VIII.Bölüm

3.1K 240 119
                                    




       "Asla varamayacaksak devam etmenin     ne anlamı var..."



Unutamayacağı bir doğa olayıydı yüzü...Bulutlardan değil,kendiliğinden gölgelenen bir güneşti sanki.Ne denilirdi?Tutki onu herşeyden çok sevmişti.
Aslında bu bile sevgi sayılmaz;onun bir bıçak olması,
Kendisinin bu bıçakla içini deşip durmasıydı sevgi.Nasıl dayanılır?Onsuz yaşamaya nasıl dayanacaktı? İncecik bir oltaya takılmış gibi sızlıyor yüreği.Dayanılır gibi değil...Artık onun masalı yalnızlıktı biliyordu,hissediyordu Asmin...

Yüzüğü uzatan kadının elini tuttu genç adam,tepetaklak olmuş hayatlarını toparlamak için uğraşsada izin verilmiyordu buna.Ne yapacağını şaşırmıştı oda.

"Asmin...Yapma buralarda boşanmak nedir bilmiyormusun?"

Dedi Cihan cümlesini bastırarak.Genç kadın boşanmanın ne demek olduğunu çok iyi biliyordu.Babasının evine geri dönerse Seyit beyin asla rahat durmayacağını biliyordu Asmin...Bekar bir genç kızken bile varlığı babasına batarken,boşanmış dul bir kadın olarak onun evine geri dönmenin ölüm olacağını biliyordu aslında.
Genç kadın bakışlarını bir yere odaklamış şekilde,dudaklarını birbirine bastırdı ve boğazında ki yumruyla konuşmaya çalıştı...

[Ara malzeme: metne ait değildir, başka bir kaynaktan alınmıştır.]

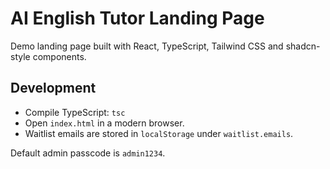 # AI English Tutor Landing Page

Demo landing page built with React, TypeScript, Tailwind CSS and shadcn-style components.

## Development

- Compile TypeScript: `tsc`
- Open `index.html` in a modern browser.
- Waitlist emails are stored in `localStorage` under `waitlist.emails`.

Default admin passcode is `admin1234`.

"Bilirim...Ne olacaksa olsun artık seninle evli kalmak istemiyorum Cihan ağa..." dedi acıyla.

Cihan, karısının bıkkınlıkla çıkan sözlerine kulak asmak istemedi...Boşanmak istemiyordu ondan.Kırmıştı onu biliyordu en başında ailesiyle onuda suçlamasından dolayı kızgındı kendisine...
Kırmızı yeşil gözleriyle yerde duran bakışlarını umursamadan yüzüne dokundu kendisine bakması için.Ardından sarıldı sıkıca.

"Yapma...Senin yerin benim yanım...Nasıl boşamamı istersin seni?Nasıl bırakayım seni he?"

Sarılmasına karşılık vermedi genç kadın,sadece konuştu.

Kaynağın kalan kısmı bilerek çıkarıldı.